Besonders dramatisch ist die Situation auf dem afrikanischen Kontinent, in Ländern wie dem Kongo, der Zentralafrikanischen Republik, Mali, dem Sudan und Somalia. Laut aktuellen Zahlen von Unicef sind in Afrika 181 Millionen Kinder von akuter Armut, Hunger und - in den meisten Fällen - bewaffneten Konflikten betroffen. Seit 2002 gilt der 12. Feburar als internationaler Tag gegen den Einsatz von Kindersoldaten, er soll auf das Schicksal der betroffenen Kinder aufmerksam machen.

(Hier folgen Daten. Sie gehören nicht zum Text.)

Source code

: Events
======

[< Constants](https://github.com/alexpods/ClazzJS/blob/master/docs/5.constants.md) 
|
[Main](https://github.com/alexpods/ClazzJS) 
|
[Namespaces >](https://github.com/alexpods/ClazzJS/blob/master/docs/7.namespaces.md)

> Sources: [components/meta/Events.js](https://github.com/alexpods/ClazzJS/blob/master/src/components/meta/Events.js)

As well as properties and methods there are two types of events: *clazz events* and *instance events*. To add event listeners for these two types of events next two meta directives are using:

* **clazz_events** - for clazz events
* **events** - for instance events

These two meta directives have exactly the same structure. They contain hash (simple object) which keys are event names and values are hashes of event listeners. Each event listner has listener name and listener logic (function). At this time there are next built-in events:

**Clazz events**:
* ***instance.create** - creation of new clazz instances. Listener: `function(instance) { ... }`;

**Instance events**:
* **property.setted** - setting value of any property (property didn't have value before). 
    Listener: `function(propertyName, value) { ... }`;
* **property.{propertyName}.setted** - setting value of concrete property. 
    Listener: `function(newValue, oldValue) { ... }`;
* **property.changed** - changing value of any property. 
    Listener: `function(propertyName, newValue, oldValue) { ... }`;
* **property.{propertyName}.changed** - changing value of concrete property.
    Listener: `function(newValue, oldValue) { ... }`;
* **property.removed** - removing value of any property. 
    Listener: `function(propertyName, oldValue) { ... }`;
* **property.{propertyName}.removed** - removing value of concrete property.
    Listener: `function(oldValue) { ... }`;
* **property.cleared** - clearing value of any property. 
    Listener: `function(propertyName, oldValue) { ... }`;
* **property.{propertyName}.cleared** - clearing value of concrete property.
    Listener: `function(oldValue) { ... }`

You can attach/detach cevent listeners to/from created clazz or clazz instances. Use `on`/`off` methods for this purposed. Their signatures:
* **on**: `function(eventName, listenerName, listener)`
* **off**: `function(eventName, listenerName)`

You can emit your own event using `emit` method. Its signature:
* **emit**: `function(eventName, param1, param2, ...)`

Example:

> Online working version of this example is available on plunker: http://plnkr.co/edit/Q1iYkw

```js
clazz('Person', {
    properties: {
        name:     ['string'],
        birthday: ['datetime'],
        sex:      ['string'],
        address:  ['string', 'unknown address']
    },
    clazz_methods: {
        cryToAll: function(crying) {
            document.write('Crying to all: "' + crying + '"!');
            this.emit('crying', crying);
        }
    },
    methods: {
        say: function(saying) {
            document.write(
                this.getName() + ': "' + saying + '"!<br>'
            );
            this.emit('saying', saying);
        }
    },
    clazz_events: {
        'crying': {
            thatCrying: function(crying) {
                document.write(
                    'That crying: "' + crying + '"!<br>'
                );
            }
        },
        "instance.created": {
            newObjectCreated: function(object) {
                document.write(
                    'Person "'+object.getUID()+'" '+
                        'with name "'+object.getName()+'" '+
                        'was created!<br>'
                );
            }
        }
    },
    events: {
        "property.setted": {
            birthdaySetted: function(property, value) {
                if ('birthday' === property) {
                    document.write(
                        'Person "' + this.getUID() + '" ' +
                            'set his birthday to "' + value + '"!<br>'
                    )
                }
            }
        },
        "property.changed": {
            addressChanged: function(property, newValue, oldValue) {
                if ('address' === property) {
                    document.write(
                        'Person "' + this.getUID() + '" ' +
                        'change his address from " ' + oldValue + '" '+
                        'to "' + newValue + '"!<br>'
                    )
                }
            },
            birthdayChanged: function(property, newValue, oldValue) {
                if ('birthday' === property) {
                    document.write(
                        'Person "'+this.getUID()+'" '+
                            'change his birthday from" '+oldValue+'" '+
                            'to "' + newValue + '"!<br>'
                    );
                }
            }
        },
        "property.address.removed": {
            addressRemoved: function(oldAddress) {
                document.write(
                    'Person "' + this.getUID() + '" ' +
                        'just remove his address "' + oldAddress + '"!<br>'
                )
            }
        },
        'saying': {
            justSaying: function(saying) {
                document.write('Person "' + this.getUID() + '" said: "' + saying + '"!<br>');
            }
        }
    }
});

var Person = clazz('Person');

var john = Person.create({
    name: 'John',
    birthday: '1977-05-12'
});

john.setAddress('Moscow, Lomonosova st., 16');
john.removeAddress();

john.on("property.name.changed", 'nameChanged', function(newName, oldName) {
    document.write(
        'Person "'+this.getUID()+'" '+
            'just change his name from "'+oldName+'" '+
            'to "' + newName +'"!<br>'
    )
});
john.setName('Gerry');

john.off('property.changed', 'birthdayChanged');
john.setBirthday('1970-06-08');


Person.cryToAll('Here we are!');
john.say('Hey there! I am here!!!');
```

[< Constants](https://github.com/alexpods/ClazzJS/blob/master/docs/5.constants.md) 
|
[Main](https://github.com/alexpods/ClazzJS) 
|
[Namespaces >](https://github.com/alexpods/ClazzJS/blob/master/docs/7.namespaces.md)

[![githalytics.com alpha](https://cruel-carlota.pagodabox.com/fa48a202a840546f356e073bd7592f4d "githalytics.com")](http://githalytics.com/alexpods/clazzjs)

Laut dem UN-Kinderhilfswerk Unicef lebt etwa jedes sechste Kind weltweit in einem Konfliktgebiet. 2024 erreicht die Zahl der Konflikte ein Rekordniveau seit dem Zweiten Weltkrieg.28.12.2024 | 0:30 min
"Sie sind betroffen von Dürren und schwachen Regierungssystemen - Situationen in denen Konflikte aufflammen", schlussfolgert Anthony Njoroge von der Kinderschutzorganisation Save the Children.
Das trifft dann die schwächsten der Gesellschaft am meisten: die Kinder.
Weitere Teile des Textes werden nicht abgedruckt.